In the material below, find each line with the word "void" and copy it.

■ RECORD EXTRACTS:
##############################

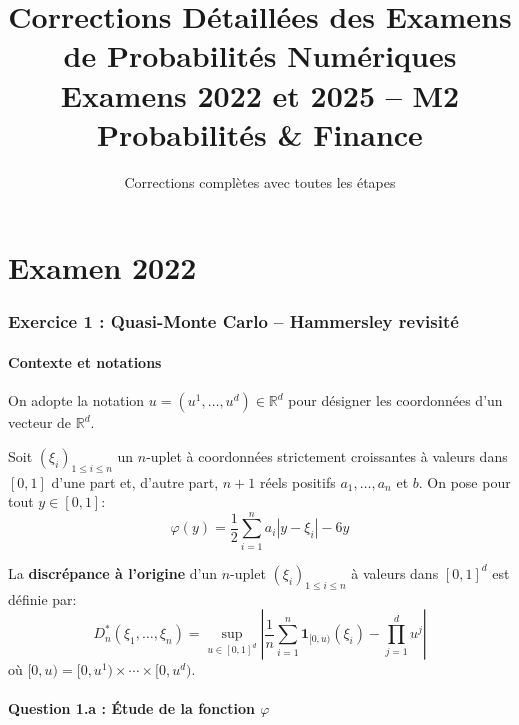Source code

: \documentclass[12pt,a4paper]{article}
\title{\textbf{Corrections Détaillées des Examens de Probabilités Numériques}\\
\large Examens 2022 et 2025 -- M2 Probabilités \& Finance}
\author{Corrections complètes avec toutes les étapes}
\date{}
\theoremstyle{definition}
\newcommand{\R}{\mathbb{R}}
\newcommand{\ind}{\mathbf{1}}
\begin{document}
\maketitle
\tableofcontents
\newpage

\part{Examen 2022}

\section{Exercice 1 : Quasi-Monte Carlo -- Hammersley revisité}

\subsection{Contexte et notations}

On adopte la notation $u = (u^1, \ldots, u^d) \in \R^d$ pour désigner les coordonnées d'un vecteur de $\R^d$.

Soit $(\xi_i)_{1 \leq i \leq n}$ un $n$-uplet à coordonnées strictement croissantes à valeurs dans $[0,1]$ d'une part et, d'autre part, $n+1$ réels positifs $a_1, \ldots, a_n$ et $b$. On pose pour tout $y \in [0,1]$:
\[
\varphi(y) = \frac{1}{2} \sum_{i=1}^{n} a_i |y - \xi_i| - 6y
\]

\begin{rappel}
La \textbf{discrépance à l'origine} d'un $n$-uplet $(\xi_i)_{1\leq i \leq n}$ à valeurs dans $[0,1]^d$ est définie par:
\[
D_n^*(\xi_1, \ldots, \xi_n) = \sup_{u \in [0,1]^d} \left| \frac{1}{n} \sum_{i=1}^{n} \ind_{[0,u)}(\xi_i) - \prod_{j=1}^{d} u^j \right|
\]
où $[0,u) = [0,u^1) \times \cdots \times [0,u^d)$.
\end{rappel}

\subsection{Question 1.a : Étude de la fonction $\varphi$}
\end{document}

##############################

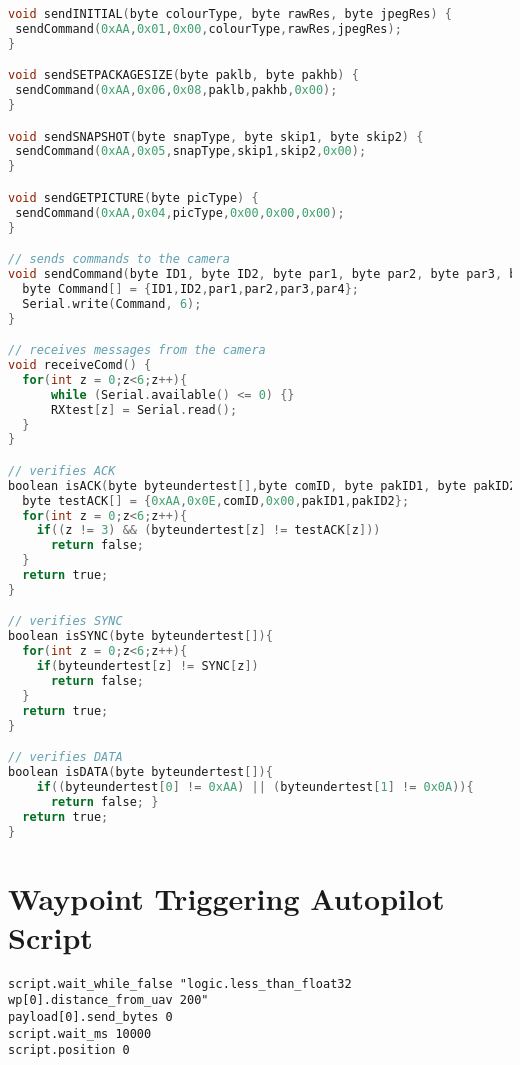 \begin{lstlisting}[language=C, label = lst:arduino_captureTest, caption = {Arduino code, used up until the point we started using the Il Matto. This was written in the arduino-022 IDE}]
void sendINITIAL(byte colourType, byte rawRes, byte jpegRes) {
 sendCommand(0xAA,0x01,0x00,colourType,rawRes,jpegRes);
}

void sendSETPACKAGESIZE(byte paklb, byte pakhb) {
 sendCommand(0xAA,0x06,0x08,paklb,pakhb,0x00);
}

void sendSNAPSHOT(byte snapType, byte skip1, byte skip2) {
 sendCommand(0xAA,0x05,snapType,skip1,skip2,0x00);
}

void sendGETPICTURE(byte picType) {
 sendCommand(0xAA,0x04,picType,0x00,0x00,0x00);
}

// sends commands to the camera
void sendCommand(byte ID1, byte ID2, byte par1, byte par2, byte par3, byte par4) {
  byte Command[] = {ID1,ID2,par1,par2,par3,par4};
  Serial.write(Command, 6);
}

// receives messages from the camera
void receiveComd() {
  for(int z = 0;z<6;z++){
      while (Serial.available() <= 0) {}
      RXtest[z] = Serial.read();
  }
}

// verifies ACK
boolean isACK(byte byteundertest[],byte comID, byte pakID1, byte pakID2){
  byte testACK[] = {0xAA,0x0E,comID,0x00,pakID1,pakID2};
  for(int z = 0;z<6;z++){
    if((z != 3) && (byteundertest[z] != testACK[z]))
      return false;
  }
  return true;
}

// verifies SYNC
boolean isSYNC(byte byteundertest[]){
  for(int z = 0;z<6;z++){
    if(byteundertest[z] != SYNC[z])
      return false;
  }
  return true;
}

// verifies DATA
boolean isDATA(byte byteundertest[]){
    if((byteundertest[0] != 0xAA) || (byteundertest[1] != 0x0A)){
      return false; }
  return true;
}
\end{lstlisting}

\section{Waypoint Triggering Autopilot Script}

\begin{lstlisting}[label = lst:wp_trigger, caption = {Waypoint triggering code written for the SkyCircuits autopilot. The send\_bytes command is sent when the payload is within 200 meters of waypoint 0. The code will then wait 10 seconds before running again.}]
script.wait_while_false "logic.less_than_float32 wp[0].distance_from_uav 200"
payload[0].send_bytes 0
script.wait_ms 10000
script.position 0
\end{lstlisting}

##############################

■ TASK RESPONSE:
void sendINITIAL(byte colourType, byte rawRes, byte jpegRes) {
void sendSETPACKAGESIZE(byte paklb, byte pakhb) {
void sendSNAPSHOT(byte snapType, byte skip1, byte skip2) {
void sendGETPICTURE(byte picType) {
void sendCommand(byte ID1, byte ID2, byte par1, byte par2, byte par3, byte par4) {
void receiveComd() {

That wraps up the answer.